Seneca has an essay, On Benefits, which is all about mutual reciprocity, and of course, in his letters to Lucilius, we can see clearly how therapeutic and deep their relationship was. He says at one point that “no one can live happily who has regard to himself alone and transforms everything into a question of his own utility; you must live for your neighbor if you would live for yourself.” Epictetus and Musonius Rufus both have entire lectures on love and friendship.

More recently, scientists have begun to probe the importance of friendship to human health and the health of society itself.

  • In a 2010 study, researchers examined 148 previous studies on social links and mortality, which together included more than 300,000 participants, and found the effect of social ties on life span is twice as strong as that of exercising, and equivalent to that of quitting smoking.
  • Research published in 2011 in the Personality and Social Psychology Bulletin shows that humans have a fundamental need to belong to “form and maintain positive, stable interpersonal relationships.”
  • There’s also compelling science about the basis of friend formation.

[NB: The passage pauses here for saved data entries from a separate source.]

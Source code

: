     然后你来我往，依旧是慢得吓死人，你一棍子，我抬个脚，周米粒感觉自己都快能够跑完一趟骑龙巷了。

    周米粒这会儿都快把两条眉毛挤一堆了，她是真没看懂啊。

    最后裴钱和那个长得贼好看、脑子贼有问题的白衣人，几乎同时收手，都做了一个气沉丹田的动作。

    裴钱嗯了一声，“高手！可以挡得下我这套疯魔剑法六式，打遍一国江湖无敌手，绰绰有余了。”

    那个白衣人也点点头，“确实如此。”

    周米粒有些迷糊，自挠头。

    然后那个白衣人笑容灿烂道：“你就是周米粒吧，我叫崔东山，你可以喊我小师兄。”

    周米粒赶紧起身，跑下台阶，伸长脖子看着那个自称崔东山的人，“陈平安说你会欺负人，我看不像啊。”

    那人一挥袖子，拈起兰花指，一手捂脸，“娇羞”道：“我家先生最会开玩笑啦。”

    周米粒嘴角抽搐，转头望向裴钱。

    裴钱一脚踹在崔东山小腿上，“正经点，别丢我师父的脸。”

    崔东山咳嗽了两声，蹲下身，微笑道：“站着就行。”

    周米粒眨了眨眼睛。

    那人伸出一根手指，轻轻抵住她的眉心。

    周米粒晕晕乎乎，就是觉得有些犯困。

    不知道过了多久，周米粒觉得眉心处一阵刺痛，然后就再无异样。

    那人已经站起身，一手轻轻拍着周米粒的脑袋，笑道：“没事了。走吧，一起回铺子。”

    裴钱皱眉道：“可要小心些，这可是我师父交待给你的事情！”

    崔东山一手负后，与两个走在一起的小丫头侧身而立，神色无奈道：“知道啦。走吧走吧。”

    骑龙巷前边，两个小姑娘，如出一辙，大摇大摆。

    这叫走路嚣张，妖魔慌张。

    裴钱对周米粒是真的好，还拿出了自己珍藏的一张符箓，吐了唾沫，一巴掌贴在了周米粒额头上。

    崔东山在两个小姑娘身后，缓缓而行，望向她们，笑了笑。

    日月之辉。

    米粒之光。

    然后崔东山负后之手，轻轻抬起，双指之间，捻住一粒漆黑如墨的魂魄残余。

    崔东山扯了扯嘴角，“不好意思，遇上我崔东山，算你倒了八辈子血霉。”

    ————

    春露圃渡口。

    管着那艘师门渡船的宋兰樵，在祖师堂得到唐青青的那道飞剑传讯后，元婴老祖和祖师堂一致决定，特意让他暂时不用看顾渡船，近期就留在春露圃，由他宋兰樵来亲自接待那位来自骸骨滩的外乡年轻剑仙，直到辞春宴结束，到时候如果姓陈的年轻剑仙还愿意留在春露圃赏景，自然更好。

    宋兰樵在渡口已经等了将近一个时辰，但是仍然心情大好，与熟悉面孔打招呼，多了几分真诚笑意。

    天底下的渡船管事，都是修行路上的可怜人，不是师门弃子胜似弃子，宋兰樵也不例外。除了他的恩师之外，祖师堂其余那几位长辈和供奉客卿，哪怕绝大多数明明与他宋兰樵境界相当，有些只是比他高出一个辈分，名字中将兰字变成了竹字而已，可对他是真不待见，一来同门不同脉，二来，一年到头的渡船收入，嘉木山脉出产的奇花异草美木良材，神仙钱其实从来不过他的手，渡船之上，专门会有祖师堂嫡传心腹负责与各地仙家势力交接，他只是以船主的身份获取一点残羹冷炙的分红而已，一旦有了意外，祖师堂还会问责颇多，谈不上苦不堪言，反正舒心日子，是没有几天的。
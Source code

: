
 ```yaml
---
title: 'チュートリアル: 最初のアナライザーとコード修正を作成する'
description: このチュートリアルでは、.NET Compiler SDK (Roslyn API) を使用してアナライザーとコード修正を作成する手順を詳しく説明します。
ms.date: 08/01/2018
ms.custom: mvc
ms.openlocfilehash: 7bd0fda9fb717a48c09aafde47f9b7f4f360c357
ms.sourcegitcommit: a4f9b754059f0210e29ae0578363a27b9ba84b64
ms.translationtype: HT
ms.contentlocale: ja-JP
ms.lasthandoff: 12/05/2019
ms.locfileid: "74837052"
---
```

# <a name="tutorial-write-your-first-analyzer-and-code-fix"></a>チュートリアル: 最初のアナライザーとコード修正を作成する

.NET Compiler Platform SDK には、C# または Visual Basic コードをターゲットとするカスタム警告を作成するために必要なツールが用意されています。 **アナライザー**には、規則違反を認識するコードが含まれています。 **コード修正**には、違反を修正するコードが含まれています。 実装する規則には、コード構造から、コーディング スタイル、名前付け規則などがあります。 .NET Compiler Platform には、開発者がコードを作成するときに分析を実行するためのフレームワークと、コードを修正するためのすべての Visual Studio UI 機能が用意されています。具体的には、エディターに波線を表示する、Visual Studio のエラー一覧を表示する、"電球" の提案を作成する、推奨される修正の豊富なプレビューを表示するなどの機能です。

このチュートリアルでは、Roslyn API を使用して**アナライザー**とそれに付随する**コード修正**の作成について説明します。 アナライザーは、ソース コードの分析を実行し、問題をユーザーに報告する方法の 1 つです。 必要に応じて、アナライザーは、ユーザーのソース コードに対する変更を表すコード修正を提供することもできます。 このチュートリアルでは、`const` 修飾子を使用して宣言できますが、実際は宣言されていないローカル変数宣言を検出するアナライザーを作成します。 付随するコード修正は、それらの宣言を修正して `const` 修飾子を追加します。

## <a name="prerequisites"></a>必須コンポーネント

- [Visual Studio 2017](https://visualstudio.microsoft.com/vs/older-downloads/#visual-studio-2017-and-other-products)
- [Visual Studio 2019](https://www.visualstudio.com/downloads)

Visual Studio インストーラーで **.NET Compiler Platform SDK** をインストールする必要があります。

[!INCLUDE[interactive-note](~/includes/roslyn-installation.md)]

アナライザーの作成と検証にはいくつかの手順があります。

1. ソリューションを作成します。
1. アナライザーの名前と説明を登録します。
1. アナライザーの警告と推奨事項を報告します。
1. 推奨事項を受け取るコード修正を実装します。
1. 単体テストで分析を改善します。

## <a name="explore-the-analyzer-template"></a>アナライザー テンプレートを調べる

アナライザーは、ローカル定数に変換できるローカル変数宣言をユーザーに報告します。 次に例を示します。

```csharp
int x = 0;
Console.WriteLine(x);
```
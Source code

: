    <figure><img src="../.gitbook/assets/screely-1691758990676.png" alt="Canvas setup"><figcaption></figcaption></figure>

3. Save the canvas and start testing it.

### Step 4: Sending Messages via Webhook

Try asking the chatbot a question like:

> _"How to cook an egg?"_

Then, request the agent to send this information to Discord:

There are neurological similarities that bring two people together to form a friendship. That is to say, there's a scientific rationale behind why certain people become friends. That remains true even if you don’t see them routinely.
  • A 2011 study published to The Journal of Psychology found that “engaging in routine and strategic behaviors to maintain friendships explains how perceived autonomy support in friendships is associated with happiness.”

We all need good people in our lives. We all need to be good people for others. It’s a give and take, and it usually starts with you giving.

As the English poet John Donne would remind you, “No man is an island, entire of itself; every man is a piece of the Continent, a part of the main.” Marcus Aurelius would say, “We’re all bees of the same hive.”

So be the one to reach out. Be the one to work towards maintaining and fostering the relationship. Reach out to old friends. Reach out to your clients and engage with them socially. Reach out to other advisors at the BHFM training and speak with them regularly.

You will be grateful that you did, and so will they!

NEW TASK: Reach out to at least two old friends this month and rekindle those relationships.

NEW TASK: Begin a system of going to breakfast and lunches with your clients several times per week. Set up a rotation and keep it going.

New Habit: Find ways to foster relationships with those that are most important to you. Develop the habit of giving genuine compliments, smile at them often, and offer your assistance whenever possible.